Il primo dato che interessa è che, rispetto a febbraio 2019, marzo contava 60.000 occupati in più. Inoltre, gli occupati a tempo indeterminato sono cresciuti di 44mila unità nel primo trimestre 2019. Non solo: crescono anche gli occupati sotto i 34 anni (+69mila unità).

In generale, poi, l’Istat riporta che il tasso di occupazione è cresciuto dello 0,2%, portandosi così allo 58,9%. Parallelamente cala anche il tasso di disoccupazione, (-0,3% rispetto al precedente trimestre) che si porta sul 10,2%, inferiore, però, soltanto a Grecia (18,5%) e Spagna (14%).

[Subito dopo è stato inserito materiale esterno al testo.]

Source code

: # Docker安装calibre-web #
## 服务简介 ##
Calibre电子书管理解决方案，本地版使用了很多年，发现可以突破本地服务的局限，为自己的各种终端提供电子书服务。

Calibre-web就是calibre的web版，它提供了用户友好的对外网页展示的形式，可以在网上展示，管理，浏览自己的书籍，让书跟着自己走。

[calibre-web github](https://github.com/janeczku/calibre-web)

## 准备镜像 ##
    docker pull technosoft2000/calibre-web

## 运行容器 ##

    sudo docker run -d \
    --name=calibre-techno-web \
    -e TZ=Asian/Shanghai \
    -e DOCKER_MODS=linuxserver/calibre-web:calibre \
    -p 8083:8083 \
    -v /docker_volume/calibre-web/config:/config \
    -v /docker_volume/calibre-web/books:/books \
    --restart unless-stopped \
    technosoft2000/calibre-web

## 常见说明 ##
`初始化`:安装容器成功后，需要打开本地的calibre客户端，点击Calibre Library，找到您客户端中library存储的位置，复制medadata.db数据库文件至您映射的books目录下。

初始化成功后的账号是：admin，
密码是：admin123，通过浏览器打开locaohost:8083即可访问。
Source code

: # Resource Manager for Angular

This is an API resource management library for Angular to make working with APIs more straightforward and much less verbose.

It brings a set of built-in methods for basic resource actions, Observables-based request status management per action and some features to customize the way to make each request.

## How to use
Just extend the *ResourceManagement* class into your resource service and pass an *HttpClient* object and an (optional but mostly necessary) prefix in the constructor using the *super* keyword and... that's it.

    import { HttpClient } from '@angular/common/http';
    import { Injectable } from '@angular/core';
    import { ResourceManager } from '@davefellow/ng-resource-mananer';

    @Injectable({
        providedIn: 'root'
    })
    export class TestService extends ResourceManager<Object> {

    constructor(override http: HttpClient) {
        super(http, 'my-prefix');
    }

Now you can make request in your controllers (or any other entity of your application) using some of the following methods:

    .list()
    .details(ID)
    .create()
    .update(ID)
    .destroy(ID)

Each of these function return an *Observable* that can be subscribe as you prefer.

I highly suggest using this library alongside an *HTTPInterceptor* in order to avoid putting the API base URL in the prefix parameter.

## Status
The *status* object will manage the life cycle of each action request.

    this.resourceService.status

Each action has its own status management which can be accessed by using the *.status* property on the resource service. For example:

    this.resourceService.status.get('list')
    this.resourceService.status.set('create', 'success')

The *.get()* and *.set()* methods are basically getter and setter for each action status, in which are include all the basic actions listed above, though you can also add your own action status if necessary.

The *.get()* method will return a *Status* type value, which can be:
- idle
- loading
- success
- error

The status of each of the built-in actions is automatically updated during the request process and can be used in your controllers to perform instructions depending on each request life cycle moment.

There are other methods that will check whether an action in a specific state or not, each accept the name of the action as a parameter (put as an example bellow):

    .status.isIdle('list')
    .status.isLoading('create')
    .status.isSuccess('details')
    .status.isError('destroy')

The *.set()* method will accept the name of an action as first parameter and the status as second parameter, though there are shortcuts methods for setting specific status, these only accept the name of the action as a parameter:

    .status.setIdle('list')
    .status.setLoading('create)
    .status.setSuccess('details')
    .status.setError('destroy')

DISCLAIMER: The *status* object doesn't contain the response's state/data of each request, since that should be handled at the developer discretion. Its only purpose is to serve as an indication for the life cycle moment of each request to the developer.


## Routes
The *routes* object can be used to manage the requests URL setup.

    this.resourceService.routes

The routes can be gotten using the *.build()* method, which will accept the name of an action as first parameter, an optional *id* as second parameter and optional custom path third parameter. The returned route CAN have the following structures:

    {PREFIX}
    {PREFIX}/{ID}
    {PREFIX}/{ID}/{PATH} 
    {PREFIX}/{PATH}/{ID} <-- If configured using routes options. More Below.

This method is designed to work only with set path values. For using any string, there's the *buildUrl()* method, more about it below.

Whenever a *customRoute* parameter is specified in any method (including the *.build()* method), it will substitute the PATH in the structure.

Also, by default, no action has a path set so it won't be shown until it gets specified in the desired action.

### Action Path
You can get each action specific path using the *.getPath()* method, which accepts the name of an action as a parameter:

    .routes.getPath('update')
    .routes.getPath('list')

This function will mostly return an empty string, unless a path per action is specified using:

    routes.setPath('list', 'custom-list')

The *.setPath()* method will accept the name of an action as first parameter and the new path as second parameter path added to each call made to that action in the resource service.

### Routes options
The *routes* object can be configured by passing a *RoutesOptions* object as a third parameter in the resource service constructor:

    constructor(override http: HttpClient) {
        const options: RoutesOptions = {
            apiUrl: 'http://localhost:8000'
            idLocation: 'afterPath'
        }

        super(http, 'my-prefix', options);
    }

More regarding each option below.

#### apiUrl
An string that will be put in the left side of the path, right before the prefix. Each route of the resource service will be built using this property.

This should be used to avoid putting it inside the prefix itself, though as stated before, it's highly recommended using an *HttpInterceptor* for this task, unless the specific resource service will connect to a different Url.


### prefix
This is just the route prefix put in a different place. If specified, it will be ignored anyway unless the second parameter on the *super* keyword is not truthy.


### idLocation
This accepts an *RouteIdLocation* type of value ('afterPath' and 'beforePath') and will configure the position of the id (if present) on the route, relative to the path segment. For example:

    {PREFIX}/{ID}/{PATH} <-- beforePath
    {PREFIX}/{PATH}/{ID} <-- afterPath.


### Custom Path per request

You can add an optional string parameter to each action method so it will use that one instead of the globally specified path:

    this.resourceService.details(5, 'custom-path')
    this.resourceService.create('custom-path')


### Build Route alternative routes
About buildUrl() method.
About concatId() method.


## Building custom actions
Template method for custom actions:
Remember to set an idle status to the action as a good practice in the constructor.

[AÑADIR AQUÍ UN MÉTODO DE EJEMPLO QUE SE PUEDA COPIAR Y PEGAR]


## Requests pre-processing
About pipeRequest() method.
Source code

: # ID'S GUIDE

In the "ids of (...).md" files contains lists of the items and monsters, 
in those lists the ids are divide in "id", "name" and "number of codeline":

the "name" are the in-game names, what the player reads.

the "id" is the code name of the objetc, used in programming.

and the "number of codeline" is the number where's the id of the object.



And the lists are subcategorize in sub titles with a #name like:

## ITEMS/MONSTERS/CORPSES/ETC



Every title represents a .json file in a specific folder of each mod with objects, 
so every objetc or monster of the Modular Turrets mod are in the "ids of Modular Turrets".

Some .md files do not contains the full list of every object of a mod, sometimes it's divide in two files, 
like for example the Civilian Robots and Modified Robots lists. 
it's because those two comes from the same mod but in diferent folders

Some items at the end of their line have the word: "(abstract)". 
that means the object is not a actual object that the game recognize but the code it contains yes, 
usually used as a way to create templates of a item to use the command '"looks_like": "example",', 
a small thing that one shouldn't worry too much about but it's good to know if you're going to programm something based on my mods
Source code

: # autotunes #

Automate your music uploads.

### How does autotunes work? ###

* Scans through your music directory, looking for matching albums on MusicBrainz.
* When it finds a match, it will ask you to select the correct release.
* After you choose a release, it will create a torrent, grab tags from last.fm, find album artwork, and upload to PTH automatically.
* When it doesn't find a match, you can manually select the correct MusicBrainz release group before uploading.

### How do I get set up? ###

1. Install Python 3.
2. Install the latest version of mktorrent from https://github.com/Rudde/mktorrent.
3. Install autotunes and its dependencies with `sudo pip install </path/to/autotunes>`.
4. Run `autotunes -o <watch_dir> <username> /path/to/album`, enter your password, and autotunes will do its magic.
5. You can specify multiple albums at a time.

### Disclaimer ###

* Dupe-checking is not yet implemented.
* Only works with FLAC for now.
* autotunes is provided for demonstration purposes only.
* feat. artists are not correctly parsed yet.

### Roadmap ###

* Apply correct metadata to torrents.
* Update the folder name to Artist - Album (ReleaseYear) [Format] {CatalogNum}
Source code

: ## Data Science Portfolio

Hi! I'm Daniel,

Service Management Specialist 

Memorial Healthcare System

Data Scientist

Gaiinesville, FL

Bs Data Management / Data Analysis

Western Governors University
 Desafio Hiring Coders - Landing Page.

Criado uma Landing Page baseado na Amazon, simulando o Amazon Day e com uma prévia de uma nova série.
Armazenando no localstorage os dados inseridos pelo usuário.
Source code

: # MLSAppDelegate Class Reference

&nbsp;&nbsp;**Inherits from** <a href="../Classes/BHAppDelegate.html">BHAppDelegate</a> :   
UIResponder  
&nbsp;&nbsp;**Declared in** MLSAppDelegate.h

NEET, divario di genere e altri dati

Se l’occupazione cresce, il tasso di inattività non aumenta e non diminuisce rimanendo stabile al 34,3% da 3 mesi.

Appare significativo, ancora, un dato presentato da Confindustria e che riguarda la fiducia dei consumatori: questa sarebbe in calo, nonostante le buone notizie riportate sopra, provocando un calo della domanda interna.

Inoltre, in Italia permane un forte gap tra i tassi di occupazione femminile e maschile: nel 2017 eravamo il paese con il più ampio divario occupazionale di genere dopo Malta. La crescita degli occupati giovani, infine, non deve far dimenticare l lelevata percentuale di NEET nel nostro paese, ragazzi che non studiano e non lavorano, pari al 23,4% nel 2018.

PIL in crescita: è ripresa economica?

Il secondo rapporto Istat che abbiamo linkato parla di un aumento di +0,2% del PIL. Al contempo però, rivela ancora Confindustria, non c’è nessuna evidenza inequivocabile che si sia ridotto il rapporto tra debito pubblico e PIL, cosa che potrebbe portare a “riflessi sull’appetibilità dei bond italiani per i mercati finanziari”.